● **INFORMATION SUPPLIED**
»»

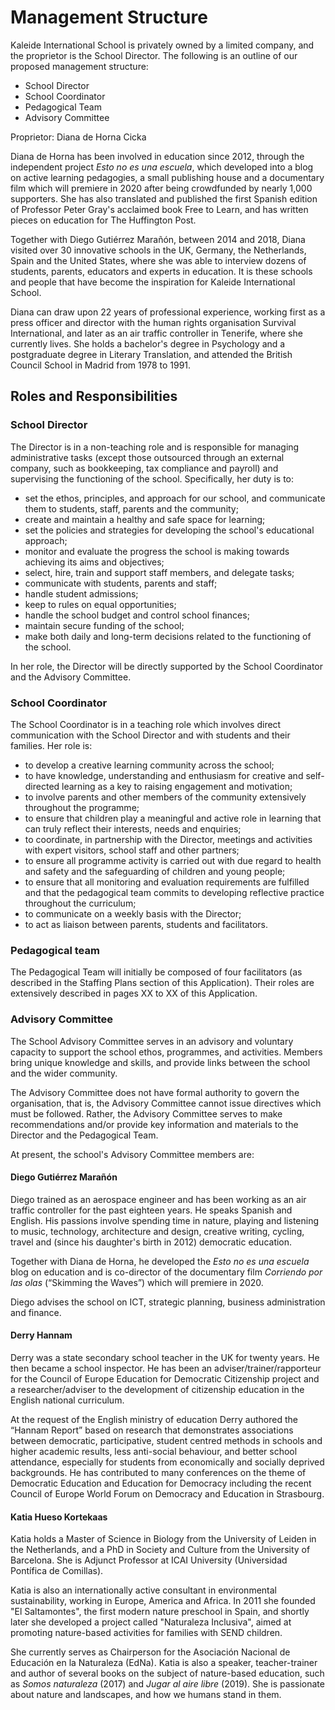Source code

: # Management Structure

Kaleide International School is privately owned by a limited company, and the proprietor is the School Director. The following is an outline of our proposed management structure:

* School Director
* School Coordinator
* Pedagogical Team
* Advisory Committee

Proprietor: Diana de Horna Cicka

Diana de Horna has been involved in education since 2012, through the independent project _Esto no es una escuela_, which developed into a blog on active learning pedagogies, a small publishing house and a documentary film which will premiere in 2020 after being crowdfunded by nearly 1,000 supporters. She has also translated and published the first Spanish edition of Professor Peter Gray's acclaimed book Free to Learn, and has written pieces on education for The Huffington Post.

Together with Diego Gutiérrez Marañón, between 2014 and 2018, Diana visited over 30 innovative schools in the UK, Germany, the Netherlands, Spain and the United States, where she was able to interview dozens of students, parents, educators and experts in education. It is these schools and people that have become the inspiration for Kaleide International School.

Diana can draw upon 22 years of professional experience, working first as a press officer and director with the human rights organisation Survival International, and later as an air traffic controller in Tenerife, where she currently lives. She holds a bachelor's degree in Psychology and a postgraduate degree in Literary Translation, and attended the British Council School in Madrid from 1978 to 1991.

## Roles and Responsibilities

### School Director

The Director is in a non-teaching role and is responsible for managing administrative tasks \(except those outsourced through an external company, such as bookkeeping, tax compliance and payroll\) and supervising the functioning of the school. Specifically, her duty is to:

* set the ethos, principles, and approach for our school, and communicate them to students, staff, parents and the community;
* create and maintain a healthy and safe space for learning;
* set the policies and strategies for developing the school's educational approach;
* monitor and evaluate the progress the school is making towards achieving its aims and objectives;
* select, hire, train and support staff members, and delegate tasks;
* communicate with students, parents and staff;
* handle student admissions;
* keep to rules on equal opportunities;
* handle the school budget and control school finances;
* maintain secure funding of the school;
* make both daily and long-term decisions related to the functioning of the school.

In her role, the Director will be directly supported by the School Coordinator and the Advisory Committee.

### School Coordinator

The School Coordinator is in a teaching role which involves direct communication with the School Director and with students and their families. Her role is:

* to develop a creative learning community across the school;
* to have knowledge, understanding and enthusiasm for creative and self-directed learning as a key to raising engagement and motivation;
* to involve parents and other members of the community extensively throughout the programme;
* to ensure that children play a meaningful and active role in learning that can truly reflect their interests, needs and enquiries;
* to coordinate, in partnership with the Director, meetings and activities with expert visitors, school staff and other partners;
* to ensure all programme activity is carried out with due regard to health and safety and the safeguarding of children and young people;
* to ensure that all monitoring and evaluation requirements are fulfilled and that the pedagogical team commits to developing reflective practice throughout the curriculum;
* to communicate on a weekly basis with the Director;
* to act as liaison between parents, students and facilitators.

### Pedagogical team

The Pedagogical Team will initially be composed of four facilitators \(as described in the Staffing Plans section of this Application\). Their roles are extensively described in pages XX to XX of this Application.

### Advisory Committee

The School Advisory Committee serves in an advisory and voluntary capacity to support the school ethos, programmes, and activities. Members bring unique knowledge and skills, and provide links between the school and the wider community.

The Advisory Committee does not have formal authority to govern the organisation, that is, the Advisory Committee cannot issue directives which must be followed. Rather, the Advisory Committee serves to make recommendations and/or provide key information and materials to the Director and the Pedagogical Team.

At present, the school's Advisory Committee members are:

#### Diego Gutiérrez Marañón

Diego trained as an aerospace engineer and has been working as an air traffic controller for the past eighteen years. He speaks Spanish and English. His passions involve spending time in nature, playing and listening to music, technology, architecture and design, creative writing, cycling, travel and \(since his daughter's birth in 2012\) democratic education.

Together with Diana de Horna, he developed the _Esto no es una escuela_ blog on education and is co-director of the documentary film _Corriendo por las olas_ \(“Skimming the Waves”\) which will premiere in 2020.

Diego advises the school on ICT, strategic planning, business administration and finance.

#### Derry Hannam

Derry was a state secondary school teacher in the UK for twenty years. He then became a school inspector. He has been an adviser/trainer/rapporteur for the Council of Europe Education for Democratic Citizenship project and a researcher/adviser to the development of citizenship education in the English national curriculum.

At the request of the English ministry of education Derry authored the “Hannam Report” based on research that demonstrates associations between democratic, participative, student centred methods in schools and higher academic results, less anti-social behaviour, and better school attendance, especially for students from economically and socially deprived backgrounds. He has contributed to many conferences on the theme of Democratic Education and Education for Democracy including the recent Council of Europe World Forum on Democracy and Education in Strasbourg.

#### Katia Hueso Kortekaas

Katia holds a Master of Science in Biology from the University of Leiden in the Netherlands, and a PhD in Society and Culture from the University of Barcelona. She is Adjunct Professor at ICAI University \(Universidad Pontífica de Comillas\).

Katia is also an internationally active consultant in environmental sustainability, working in Europe, America and Africa. In 2011 she founded "El Saltamontes", the first modern nature preschool in Spain, and shortly later she developed a project called "Naturaleza Inclusiva", aimed at promoting nature-based activities for families with SEND children.

She currently serves as Chairperson for the Asociación Nacional de Educación en la Naturaleza \(EdNa\). Katia is also a speaker, teacher-trainer and author of several books on the subject of nature-based education, such as _Somos naturaleza_ \(2017\) and _Jugar al aire libre_ \(2019\). She is passionate about nature and landscapes, and how we humans stand in them.

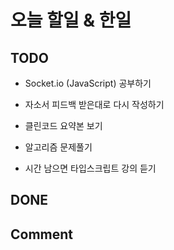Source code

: # 오늘 할일 & 한일

## TODO

- Socket.io (JavaScript) 공부하기

- 자소서 피드백 받은대로 다시 작성하기

- 클린코드 요약본 보기

- 알고리즘 문제풀기

- 시간 남으면 타입스크립트 강의 듣기

## DONE

## Comment
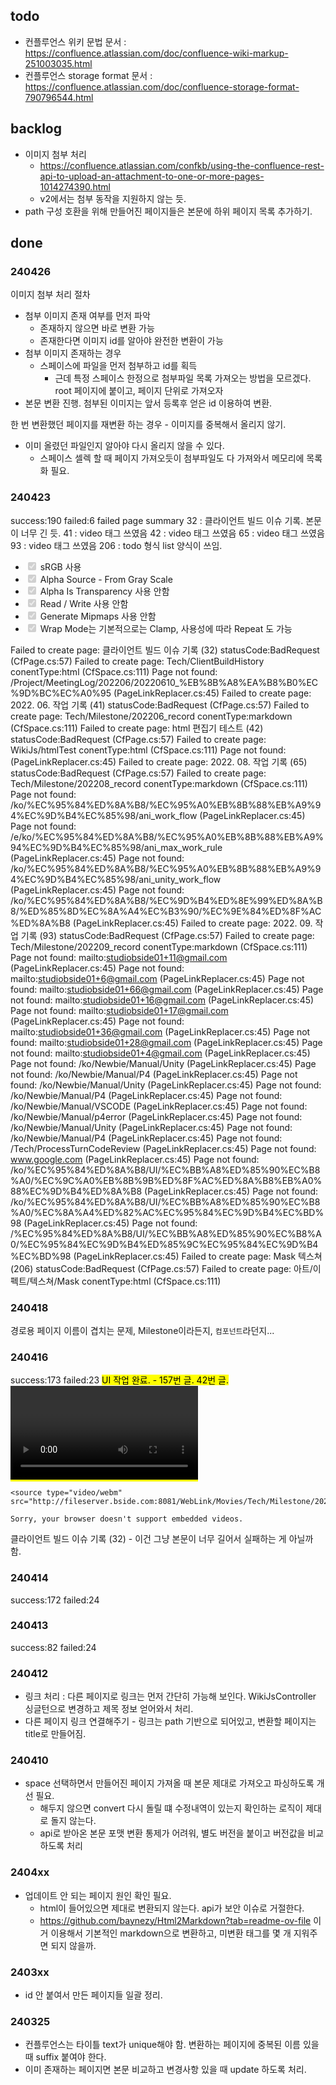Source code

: ## todo

* 컨플루언스 위키 문법 문서 : https://confluence.atlassian.com/doc/confluence-wiki-markup-251003035.html
* 컨플루언스 storage format 문서 : https://confluence.atlassian.com/doc/confluence-storage-format-790796544.html

## backlog

* 이미지 첨부 처리
  * https://confluence.atlassian.com/confkb/using-the-confluence-rest-api-to-upload-an-attachment-to-one-or-more-pages-1014274390.html
  * v2에서는 첨부 동작을 지원하지 않는 듯.
* path 구성 호환을 위해 만들어진 페이지들은 본문에 하위 페이지 목록 추가하기.

## done

### 240426

이미지 첨부 처리 절차
- 첨부 이미지 존재 여부를 먼저 파악
  - 존재하지 않으면 바로 변환 가능
  - 존재한다면 이미지 id를 알아야 완전한 변환이 가능
- 첨부 이미지 존재하는 경우
  - 스페이스에 파일을 먼저 첨부하고 id를 획득
    - 근데 특정 스페이스 한정으로 첨부파일 목록 가져오는 방법을 모르겠다. root 페이지에 붙이고, 페이지 단위로 가져오자
- 본문 변환 진행. 첨부된 이미지는 앞서 등록후 얻은 id 이용하여 변환.

한 번 변환했던 페이지를 재변환 하는 경우 - 이미지를 중복해서 올리지 않기.
- 이미 올렸던 파일인지 알아야 다시 올리지 않을 수 있다.
  - 스페이스 셀렉 할 때 페이지 가져오듯이 첨부파일도 다 가져와서 메모리에 목록화 필요. 
  

### 240423

success:190 failed:6
failed page summary
32 : 클라이언트 빌드 이슈 기록. 본문이 너무 긴 듯.
41 : video 태그 쓰였음
42 : video 태그 쓰였음
65 : video 태그 쓰였음
93 : video 태그 쓰였음
206 : todo 형식 list 양식이 쓰임.
<ul>
  <li><label class="todo-list__label"><input checked="checked" disabled="disabled" type="checkbox"><span class="todo-list__label__description"> sRGB 사용</span></label></li>
  <li><label class="todo-list__label"><input checked="checked" disabled="disabled" type="checkbox"><span class="todo-list__label__description"> Alpha Source - From Gray Scale</span></label></li>
  <li><label class="todo-list__label"><input checked="checked" disabled="disabled" type="checkbox"><span class="todo-list__label__description"> Alpha Is Transparency 사용 안함</span></label></li>
  <li><label class="todo-list__label"><input checked="checked" disabled="disabled" type="checkbox"><span class="todo-list__label__description"> Read / Write 사용 안함</span></label></li>
  <li><label class="todo-list__label"><input checked="checked" disabled="disabled" type="checkbox"><span class="todo-list__label__description"> Generate Mipmaps 사용 안함</span></label></li>
  <li><label class="todo-list__label"><input checked="checked" disabled="disabled" type="checkbox"><span class="todo-list__label__description"> Wrap Mode는 기본적으로는 Clamp, 사용성에 따라 Repeat 도 가능</span></label></li>
</ul>

Failed to create page: 클라이언트 빌드 이슈 기록 (32) statusCode:BadRequest (CfPage.cs:57)
Failed to create page: Tech/ClientBuildHistory conentType:html (CfSpace.cs:111)
Page not found: /Project/MeetingLog/202206/20220610_%EB%8B%A8%EA%B8%B0%EC%9D%BC%EC%A0%95 (PageLinkReplacer.cs:45)
Failed to create page: 2022. 06. 작업 기록 (41) statusCode:BadRequest (CfPage.cs:57)
Failed to create page: Tech/Milestone/202206_record conentType:markdown (CfSpace.cs:111)
Failed to create page: html 편집기 테스트 (42) statusCode:BadRequest (CfPage.cs:57)
Failed to create page: WikiJs/htmlTest conentType:html (CfSpace.cs:111)
Page not found:  (PageLinkReplacer.cs:45)
Failed to create page: 2022. 08. 작업 기록 (65) statusCode:BadRequest (CfPage.cs:57)
Failed to create page: Tech/Milestone/202208_record conentType:markdown (CfSpace.cs:111)
Page not found: /ko/%EC%95%84%ED%8A%B8/%EC%95%A0%EB%8B%88%EB%A9%94%EC%9D%B4%EC%85%98/ani_work_flow (PageLinkReplacer.cs:45)
Page not found: /e/ko/%EC%95%84%ED%8A%B8/%EC%95%A0%EB%8B%88%EB%A9%94%EC%9D%B4%EC%85%98/ani_max_work_rule (PageLinkReplacer.cs:45)
Page not found: /ko/%EC%95%84%ED%8A%B8/%EC%95%A0%EB%8B%88%EB%A9%94%EC%9D%B4%EC%85%98/ani_unity_work_flow (PageLinkReplacer.cs:45)
Page not found: /ko/%EC%95%84%ED%8A%B8/%EC%9D%B4%ED%8E%99%ED%8A%B8/%ED%85%8D%EC%8A%A4%EC%B3%90/%EC%9E%84%ED%8F%AC%ED%8A%B8 (PageLinkReplacer.cs:45)
Failed to create page: 2022. 09. 작업 기록 (93) statusCode:BadRequest (CfPage.cs:57)
Failed to create page: Tech/Milestone/202209_record conentType:markdown (CfSpace.cs:111)
Page not found: mailto:studiobside01+11@gmail.com (PageLinkReplacer.cs:45)
Page not found: mailto:studiobside01+6@gmail.com (PageLinkReplacer.cs:45)
Page not found: mailto:studiobside01+66@gmail.com (PageLinkReplacer.cs:45)
Page not found: mailto:studiobside01+16@gmail.com (PageLinkReplacer.cs:45)
Page not found: mailto:studiobside01+17@gmail.com (PageLinkReplacer.cs:45)
Page not found: mailto:studiobside01+36@gmail.com (PageLinkReplacer.cs:45)
Page not found: mailto:studiobside01+28@gmail.com (PageLinkReplacer.cs:45)
Page not found: mailto:studiobside01+4@gmail.com (PageLinkReplacer.cs:45)
Page not found: /ko/Newbie/Manual/Unity (PageLinkReplacer.cs:45)
Page not found: /ko/Newbie/Manual/P4 (PageLinkReplacer.cs:45)
Page not found: /ko/Newbie/Manual/Unity (PageLinkReplacer.cs:45)
Page not found: /ko/Newbie/Manual/P4 (PageLinkReplacer.cs:45)
Page not found: /ko/Newbie/Manual/VSCODE (PageLinkReplacer.cs:45)
Page not found: /ko/Newbie/Manual/p4error (PageLinkReplacer.cs:45)
Page not found: /ko/Newbie/Manual/Unity (PageLinkReplacer.cs:45)
Page not found: /ko/Newbie/Manual/P4 (PageLinkReplacer.cs:45)
Page not found: /Tech/ProcessTurnCodeReview (PageLinkReplacer.cs:45)
Page not found: www.google.com (PageLinkReplacer.cs:45)
Page not found: /ko/%EC%95%84%ED%8A%B8/UI/%EC%BB%A8%ED%85%90%EC%B8%A0/%EC%9C%A0%EB%8B%9B%ED%8F%AC%ED%8A%B8%EB%A0%88%EC%9D%B4%ED%8A%B8 (PageLinkReplacer.cs:45)
Page not found: /ko/%EC%95%84%ED%8A%B8/UI/%EC%BB%A8%ED%85%90%EC%B8%A0/%EC%8A%A4%ED%82%AC%EC%95%84%EC%9D%B4%EC%BD%98 (PageLinkReplacer.cs:45)
Page not found: /%EC%95%84%ED%8A%B8/UI/%EC%BB%A8%ED%85%90%EC%B8%A0/%EC%95%84%EC%9D%B4%ED%85%9C%EC%95%84%EC%9D%B4%EC%BD%98 (PageLinkReplacer.cs:45)
Failed to create page: Mask 텍스쳐 (206) statusCode:BadRequest (CfPage.cs:57)
Failed to create page: 아트/이펙트/텍스쳐/Mask conentType:html (CfSpace.cs:111)

### 240418

경로용 페이지 이름이 겹치는 문제, Milestone이라든지, `컴포넌트`라던지...

### 240416

success:173 failed:23
<mark class="marker-blue">UI 작업 완료</span>. - 157번 글.
42번 글.
<video controls="">

    <source type="video/webm" src="http://fileserver.bside.com:8081/WebLink/Movies/Tech/Milestone/202206/exception_editor.mkv">

    Sorry, your browser doesn't support embedded videos.
</video>
클라이언트 빌드 이슈 기록 (32) - 이건 그냥 본문이 너무 길어서 실패하는 게 아닐까 함. 

### 240414

success:172 failed:24

### 240413

success:82 failed:24

### 240412

* 링크 처리 : 다른 페이지로 링크는 먼저 간단히 가능해 보인다. WikiJsController 싱글턴으로 변경하고 제목 정보 얻어와서 처리.
* 다른 페이지 링크 연결해주기 - 링크는 path 기반으로 되어있고, 변환할 페이지는 title로 만들어짐.

### 240410

* space 선택하면서 만들어진 페이지 가져올 때 본문 제대로 가져오고 파싱하도록 개선 필요. 
  * 해두지 않으면 convert 다시 돌릴 떄 수정내역이 있는지 확인하는 로직이 제대로 돌지 않는다. 
  * api로 받아온 본문 포맷 변환 통제가 어려워, 별도 버전을 붙이고 버전값을 비교하도록 처리

### 2404xx

* 업데이트 안 되는 페이지 원인 확인 필요.
  * html이 들어있으면 제대로 변환되지 않는다. api가 보안 이슈로 거절한다.
  * https://github.com/baynezy/Html2Markdown?tab=readme-ov-file 이거 이용해서 기본적인 markdown으로 변환하고, 미변환 태그를 몇 개 지워주면 되지 않을까.

### 2403xx

* id 안 붙여서 만든 페이지들 일괄 정리.

### 240325

* 컨플루언스는 타이틀 text가 unique해야 함. 변환하는 페이지에 중복된 이름 있을 때 suffix 붙여야 한다.
* 이미 존재하는 페이지면 본문 비교하고 변경사항 있을 때 update 하도록 처리.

««

● **ACTIVITY**
Print out, without change, each line from the line holding "클라이언트 빌드 이슈 기록 (32) - 이건" to the final line of the material.

● **OUTPUT OF THE TASK**
클라이언트 빌드 이슈 기록 (32) - 이건 그냥 본문이 너무 길어서 실패하는 게 아닐까 함. 

### 240414

success:172 failed:24

### 240413

success:82 failed:24

### 240412

* 링크 처리 : 다른 페이지로 링크는 먼저 간단히 가능해 보인다. WikiJsController 싱글턴으로 변경하고 제목 정보 얻어와서 처리.
* 다른 페이지 링크 연결해주기 - 링크는 path 기반으로 되어있고, 변환할 페이지는 title로 만들어짐.

### 240410

* space 선택하면서 만들어진 페이지 가져올 때 본문 제대로 가져오고 파싱하도록 개선 필요. 
  * 해두지 않으면 convert 다시 돌릴 떄 수정내역이 있는지 확인하는 로직이 제대로 돌지 않는다. 
  * api로 받아온 본문 포맷 변환 통제가 어려워, 별도 버전을 붙이고 버전값을 비교하도록 처리

### 2404xx

* 업데이트 안 되는 페이지 원인 확인 필요.
  * html이 들어있으면 제대로 변환되지 않는다. api가 보안 이슈로 거절한다.
  * https://github.com/baynezy/Html2Markdown?tab=readme-ov-file 이거 이용해서 기본적인 markdown으로 변환하고, 미변환 태그를 몇 개 지워주면 되지 않을까.

### 2403xx

* id 안 붙여서 만든 페이지들 일괄 정리.

### 240325

* 컨플루언스는 타이틀 text가 unique해야 함. 변환하는 페이지에 중복된 이름 있을 때 suffix 붙여야 한다.
* 이미 존재하는 페이지면 본문 비교하고 변경사항 있을 때 update 하도록 처리.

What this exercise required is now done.